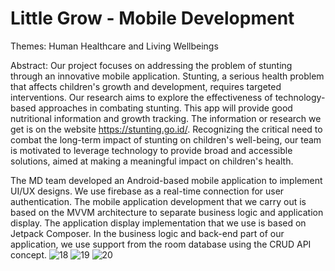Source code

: # Little Grow - Mobile Development

Themes: Human Healthcare and Living Wellbeings

Abstract: Our project focuses on addressing the problem of stunting through an innovative mobile application. Stunting, a serious health problem that affects children's growth and development, requires targeted interventions. Our research aims to explore the effectiveness of technology-based approaches in combating stunting. This app will provide good nutritional information and growth tracking. The information or research we get is on the website https://stunting.go.id/. Recognizing the critical need to combat the long-term impact of stunting on children's well-being, our team is motivated to leverage technology to provide broad and accessible solutions, aimed at making a meaningful impact on children's health.

The MD team developed an Android-based mobile application to implement UI/UX designs. We use firebase as a real-time connection for user authentication. The mobile application development that we carry out is based on the MVVM architecture to separate business logic and application display. The application display implementation that we use is based on Jetpack Composer. In the business logic and back-end part of our application, we use support from the room database using the CRUD API concept.
![18](https://github.com/rdzee/Stunting_App_Capstone_Design_Bangkit/assets/103993284/d112a8e4-ac62-48ee-b788-287cbc464a71)
![19](https://github.com/rdzee/Stunting_App_Capstone_Design_Bangkit/assets/103993284/4192747b-9ac5-4d0e-81c6-08a0f15f876e)
![20](https://github.com/rdzee/Stunting_App_Capstone_Design_Bangkit/assets/103993284/25828cb5-3ee1-420b-b260-1d1a97ec3312)
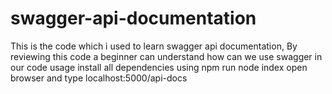 # swagger-api-documentation
This is the code which i used to learn swagger api documentation, By reviewing this code a beginner can understand how can we use swagger in our code 
usage
install all dependencies using npm
run node index
open browser and type localhost:5000/api-docs
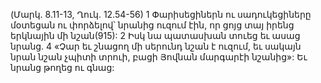 (Մարկ. 8.11-13, Ղուկ. 12.54-56)
1 Փարիսեցիներն ու սադուկեցիները մօտեցան ու փորձելով՝ նրանից ուզում էին, որ ցոյց տայ իրենց երկնային մի նշան(915): 2 Իսկ նա պատասխան տուեց եւ ասաց նրանց. 4 «Չար եւ շնացող մի սերունդ նշան է ուզում, եւ սակայն նրան նշան չպիտի տրուի, բացի Յովնան մարգարէի նշանից»: Եւ նրանց թողեց ու գնաց:
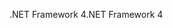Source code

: <span data-ttu-id="2d281-101">.NET Framework 4</span><span class="sxs-lookup"><span data-stu-id="2d281-101">.NET Framework 4</span></span>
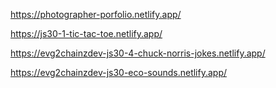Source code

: https://photographer-porfolio.netlify.app/

https://js30-1-tic-tac-toe.netlify.app/

https://evg2chainzdev-js30-4-chuck-norris-jokes.netlify.app/

https://evg2chainzdev-js30-eco-sounds.netlify.app/
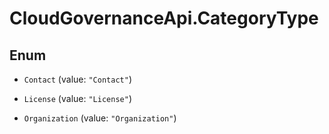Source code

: # CloudGovernanceApi.CategoryType

## Enum


* `Contact` (value: `"Contact"`)

* `License` (value: `"License"`)

* `Organization` (value: `"Organization"`)



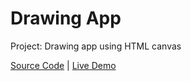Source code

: # Drawing App

Project: Drawing app using HTML canvas

[Source Code](./README.md) | [Live Demo](https://josephgattuso.github.io/js-projects/drawing-app/index)
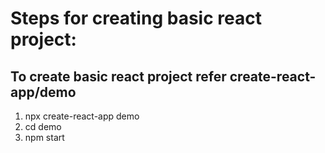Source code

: Steps for creating basic react project:
=======================================

To create basic react project refer create-react-app/demo
---------------------------------------------------------

1. npx create-react-app demo
2. cd demo
3. npm start


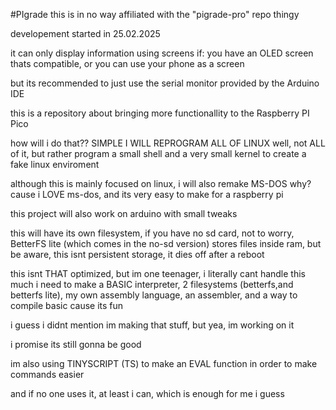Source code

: #PIgrade
this is in no way affiliated with the "pigrade-pro" repo thingy

developement started in 25.02.2025

it can only display information using screens if:
 you have an OLED screen thats compatible, or
 you can use your phone as a screen

but its recommended to just use the serial monitor provided by the Arduino IDE

this is a repository about bringing more functionallity to the Raspberry PI Pico

how will i do that??
SIMPLE
I WILL REPROGRAM ALL OF LINUX
well, not ALL of it, but rather program a small shell and a very small kernel to create a fake linux enviroment

although this is mainly focused on linux, i will also remake MS-DOS
why?
cause i LOVE ms-dos, and its very easy to make for a raspberry pi

this project will also work on arduino with small tweaks

this will have its own filesystem, if you have no sd card, not to worry, BetterFS lite (which comes in the no-sd version) stores files inside ram, but be aware, this isnt persistent storage, it dies off after a reboot

this isnt THAT optimized, but im one teenager, i literally cant handle this much
i need to make a BASIC interpreter, 2 filesystems (betterfs,and betterfs lite), my own assembly language, an assembler, and a way to compile basic cause its fun

i guess i didnt mention im making that stuff, but yea, im working on it

i promise its still gonna be good

im also using TINYSCRIPT (TS) to make an EVAL function in order to make commands easier

and if no one uses it, at least i can, which is enough for me i guess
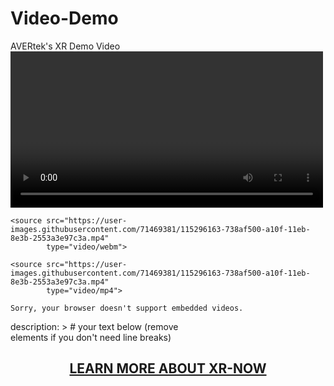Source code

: # Video-Demo
AVERtek's XR Demo Video
<video controls width="500">

    <source src="https://user-images.githubusercontent.com/71469381/115296163-738af500-a10f-11eb-8e3b-2553a3e97c3a.mp4"
            type="video/webm">

    <source src="https://user-images.githubusercontent.com/71469381/115296163-738af500-a10f-11eb-8e3b-2553a3e97c3a.mp4"
            type="video/mp4">     

    Sorry, your browser doesn't support embedded videos.
</video>
description: > # your text below (remove <br> elements if you don't need line breaks)
<h2 style="text-align: center;" markdown="1"><a href="https://avertek.net/xr-now" onclick="getOutboundLink('https://avertek.net/xr-now'); return false;"<b> LEARN MORE ABOUT XR-NOW</b></h2></a> 
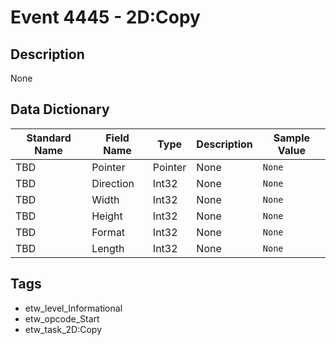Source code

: # Event 4445 - 2D:Copy

## Description
None

## Data Dictionary
|Standard Name|Field Name|Type|Description|Sample Value|
|---|---|---|---|---|
|TBD|Pointer|Pointer|None|`None`|
|TBD|Direction|Int32|None|`None`|
|TBD|Width|Int32|None|`None`|
|TBD|Height|Int32|None|`None`|
|TBD|Format|Int32|None|`None`|
|TBD|Length|Int32|None|`None`|

## Tags
* etw_level_Informational
* etw_opcode_Start
* etw_task_2D:Copy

* _REQUIREMENT_
Would you restate, exactly and with no pictures, the lines of the entries above from the one containing "https://evg2chainzdev-js30-4-chuck-norris-jokes.netlify.app/" through the one containing "# Drawing App"?

* _EXERCISE ANSWER_
https://evg2chainzdev-js30-4-chuck-norris-jokes.netlify.app/

https://evg2chainzdev-js30-eco-sounds.netlify.app/
Source code

: # CloudGovernanceApi.CategoryType

## Enum


* `Contact` (value: `"Contact"`)

* `License` (value: `"License"`)

* `Organization` (value: `"Organization"`)



Source code

: # Drawing App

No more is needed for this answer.